Linda @ A La Carte said...

I love it when you just write!

Sue said...

This was a great read. I chuckled with recognition at your packing issues. I am a crazy nervous packer myself. In fact, to minimize this, I now make a list the day before I start packing, imagining myself going through the days and thinking of every little thing I might need.

Then, the next morning, I put it all together, checking off each thing as I go. It helps, but I still hate making that list!


Kat said...

This made me laugh out loud. I recognize these symptoms all too well. Although I've never taken a pet fish on a trip. The line about Mr. Palmer getting seasick almost made me lose my coffee this morning. Now, I just have one question. Do you clean your house from top to bottom before you leave? For years, DH thought it was because I wanted to come home to a clean house. The real reason is I'm always afraid that if something horrible happened, strangers would be coming into my home and I didn't want them to think I lived in a pigsty LOL. Thanks for the great read this morning. Kat

injaynesworld said...

LOL! I once took a trip back east and wore everything I'd need in layers like Heidi so I wouldn't have to deal with luggage. Last year I went to a family gathering and left the dress I wanted to wear hanging on the door at home. This whole packing thing may be why I seldom travel, but I might make an exception for a beautiful weekend like yours.

Deb Shucka said...

They make sugar-free Peeps?!?!?! I need to get to the store.
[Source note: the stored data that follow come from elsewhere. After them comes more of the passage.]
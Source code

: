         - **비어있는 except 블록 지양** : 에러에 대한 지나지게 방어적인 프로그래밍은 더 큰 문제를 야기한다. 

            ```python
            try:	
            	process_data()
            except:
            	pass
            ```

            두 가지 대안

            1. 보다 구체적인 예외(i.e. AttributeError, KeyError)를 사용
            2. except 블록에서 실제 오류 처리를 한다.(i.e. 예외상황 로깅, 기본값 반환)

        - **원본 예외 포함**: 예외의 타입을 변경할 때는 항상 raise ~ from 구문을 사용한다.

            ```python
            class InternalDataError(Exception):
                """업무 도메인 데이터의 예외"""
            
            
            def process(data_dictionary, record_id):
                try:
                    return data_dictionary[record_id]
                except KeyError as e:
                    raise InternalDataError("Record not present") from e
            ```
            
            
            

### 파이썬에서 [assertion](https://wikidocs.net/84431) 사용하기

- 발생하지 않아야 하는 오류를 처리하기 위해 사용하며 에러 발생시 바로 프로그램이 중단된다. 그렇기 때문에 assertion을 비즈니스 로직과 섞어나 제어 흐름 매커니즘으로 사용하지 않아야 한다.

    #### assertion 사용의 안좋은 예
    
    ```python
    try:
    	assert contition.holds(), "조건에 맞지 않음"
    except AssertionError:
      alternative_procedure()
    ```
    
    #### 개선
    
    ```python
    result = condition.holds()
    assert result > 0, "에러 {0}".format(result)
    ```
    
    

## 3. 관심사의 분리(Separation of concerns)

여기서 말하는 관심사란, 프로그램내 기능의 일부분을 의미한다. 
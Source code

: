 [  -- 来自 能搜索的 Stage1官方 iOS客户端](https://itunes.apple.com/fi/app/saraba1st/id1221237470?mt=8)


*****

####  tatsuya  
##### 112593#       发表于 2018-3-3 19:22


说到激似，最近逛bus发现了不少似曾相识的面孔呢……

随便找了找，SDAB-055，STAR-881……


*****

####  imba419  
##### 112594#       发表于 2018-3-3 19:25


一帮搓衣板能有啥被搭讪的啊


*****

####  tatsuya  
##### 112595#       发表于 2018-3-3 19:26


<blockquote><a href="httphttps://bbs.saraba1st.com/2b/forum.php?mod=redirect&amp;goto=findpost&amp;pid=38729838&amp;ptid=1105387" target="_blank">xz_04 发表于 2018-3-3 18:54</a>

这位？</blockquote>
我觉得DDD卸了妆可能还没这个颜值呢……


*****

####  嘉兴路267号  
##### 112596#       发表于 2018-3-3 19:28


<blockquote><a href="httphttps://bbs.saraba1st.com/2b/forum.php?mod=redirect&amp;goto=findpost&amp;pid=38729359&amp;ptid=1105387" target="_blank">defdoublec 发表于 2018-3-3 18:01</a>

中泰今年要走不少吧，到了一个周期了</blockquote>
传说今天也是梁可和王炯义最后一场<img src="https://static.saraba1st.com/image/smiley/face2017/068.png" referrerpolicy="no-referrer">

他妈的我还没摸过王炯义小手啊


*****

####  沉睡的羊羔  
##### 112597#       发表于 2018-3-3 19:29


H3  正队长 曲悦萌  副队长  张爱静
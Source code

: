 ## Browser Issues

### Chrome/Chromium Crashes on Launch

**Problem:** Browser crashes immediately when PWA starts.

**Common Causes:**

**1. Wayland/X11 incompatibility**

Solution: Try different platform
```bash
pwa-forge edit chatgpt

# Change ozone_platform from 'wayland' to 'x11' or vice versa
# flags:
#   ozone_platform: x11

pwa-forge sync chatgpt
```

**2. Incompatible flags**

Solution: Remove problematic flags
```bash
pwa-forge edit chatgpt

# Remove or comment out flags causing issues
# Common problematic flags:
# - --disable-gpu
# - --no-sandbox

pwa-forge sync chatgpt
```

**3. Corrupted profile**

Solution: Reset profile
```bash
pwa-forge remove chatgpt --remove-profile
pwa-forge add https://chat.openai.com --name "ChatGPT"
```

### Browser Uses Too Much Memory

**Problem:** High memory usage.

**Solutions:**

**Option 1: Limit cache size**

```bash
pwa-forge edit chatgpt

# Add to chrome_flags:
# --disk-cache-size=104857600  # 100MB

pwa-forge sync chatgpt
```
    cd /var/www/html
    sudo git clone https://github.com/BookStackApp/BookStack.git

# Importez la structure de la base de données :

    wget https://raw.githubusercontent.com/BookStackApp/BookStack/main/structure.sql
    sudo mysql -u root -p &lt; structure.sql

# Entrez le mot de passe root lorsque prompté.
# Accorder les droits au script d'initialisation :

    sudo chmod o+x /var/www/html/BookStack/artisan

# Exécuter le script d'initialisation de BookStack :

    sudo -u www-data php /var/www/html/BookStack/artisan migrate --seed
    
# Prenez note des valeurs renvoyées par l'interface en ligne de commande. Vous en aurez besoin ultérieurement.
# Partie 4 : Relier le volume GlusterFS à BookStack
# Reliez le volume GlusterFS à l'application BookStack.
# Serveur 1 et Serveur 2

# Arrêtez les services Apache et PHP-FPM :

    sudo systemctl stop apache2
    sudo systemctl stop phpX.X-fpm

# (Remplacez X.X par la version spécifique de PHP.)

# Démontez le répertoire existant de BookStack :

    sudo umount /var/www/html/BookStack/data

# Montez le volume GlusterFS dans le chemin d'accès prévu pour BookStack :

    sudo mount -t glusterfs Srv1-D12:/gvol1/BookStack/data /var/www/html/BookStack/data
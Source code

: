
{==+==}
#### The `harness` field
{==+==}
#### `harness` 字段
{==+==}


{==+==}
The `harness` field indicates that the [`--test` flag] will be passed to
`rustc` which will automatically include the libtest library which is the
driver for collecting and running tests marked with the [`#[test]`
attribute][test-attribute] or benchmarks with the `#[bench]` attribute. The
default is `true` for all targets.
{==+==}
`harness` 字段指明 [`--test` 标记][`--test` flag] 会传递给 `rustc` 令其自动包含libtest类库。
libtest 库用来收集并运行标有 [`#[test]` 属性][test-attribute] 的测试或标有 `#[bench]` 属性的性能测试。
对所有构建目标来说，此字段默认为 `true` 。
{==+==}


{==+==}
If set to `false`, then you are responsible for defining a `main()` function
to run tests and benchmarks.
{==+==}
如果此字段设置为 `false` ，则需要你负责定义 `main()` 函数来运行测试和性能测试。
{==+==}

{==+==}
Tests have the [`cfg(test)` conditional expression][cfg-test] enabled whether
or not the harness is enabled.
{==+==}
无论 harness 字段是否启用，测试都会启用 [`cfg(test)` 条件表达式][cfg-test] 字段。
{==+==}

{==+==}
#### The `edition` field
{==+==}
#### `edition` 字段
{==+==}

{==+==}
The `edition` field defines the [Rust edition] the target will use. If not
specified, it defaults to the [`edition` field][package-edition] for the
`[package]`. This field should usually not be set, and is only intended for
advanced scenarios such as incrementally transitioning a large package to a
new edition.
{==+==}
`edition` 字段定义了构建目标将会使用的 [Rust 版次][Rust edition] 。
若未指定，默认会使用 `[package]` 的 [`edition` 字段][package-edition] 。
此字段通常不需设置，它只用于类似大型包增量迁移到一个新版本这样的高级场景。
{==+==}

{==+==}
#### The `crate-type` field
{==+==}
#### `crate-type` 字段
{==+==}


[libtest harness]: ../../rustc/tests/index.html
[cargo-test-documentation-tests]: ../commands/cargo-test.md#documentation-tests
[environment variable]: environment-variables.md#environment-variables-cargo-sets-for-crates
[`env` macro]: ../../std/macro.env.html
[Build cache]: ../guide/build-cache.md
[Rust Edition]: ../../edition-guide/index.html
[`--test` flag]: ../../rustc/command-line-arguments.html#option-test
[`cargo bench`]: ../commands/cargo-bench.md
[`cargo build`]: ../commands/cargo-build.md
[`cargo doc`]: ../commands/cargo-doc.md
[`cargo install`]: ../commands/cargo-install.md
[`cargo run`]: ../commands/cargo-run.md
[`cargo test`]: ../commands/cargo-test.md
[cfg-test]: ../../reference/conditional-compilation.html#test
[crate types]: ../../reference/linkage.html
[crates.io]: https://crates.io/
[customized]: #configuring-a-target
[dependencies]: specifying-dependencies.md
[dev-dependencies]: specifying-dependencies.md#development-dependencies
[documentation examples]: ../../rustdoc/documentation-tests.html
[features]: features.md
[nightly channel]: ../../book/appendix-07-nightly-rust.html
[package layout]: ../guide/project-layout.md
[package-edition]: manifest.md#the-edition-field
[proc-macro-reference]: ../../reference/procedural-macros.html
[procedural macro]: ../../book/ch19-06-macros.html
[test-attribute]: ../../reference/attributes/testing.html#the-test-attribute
This was so much fun to read. I hope you got lots of writing done, and returned home rested.

KeLLy aNN said...

You are so cool...you brought Blue Fish!

jeff campbell said...

This is some funny shit CJ...I am envisioning a sexy, brown haired cj jogging, braless, with dumbbells in hand down Ocean Blvd...stopping traffic of course, causing men to wreck their Mercedes...all the while not realizing the damage that such uncontrolled beauty can cause because of the flipping ear buds and iPod tunes...sounds like a blast, or is this fiction?

Katie Gates said...

I love this post. It is so entertaining, and I could absolutely SEE everything you described. Oh, and the stopping and opening the trunk to check on whatever? Been there; done that!

hip-chick said...

It can take me longer to pack then I am going away for!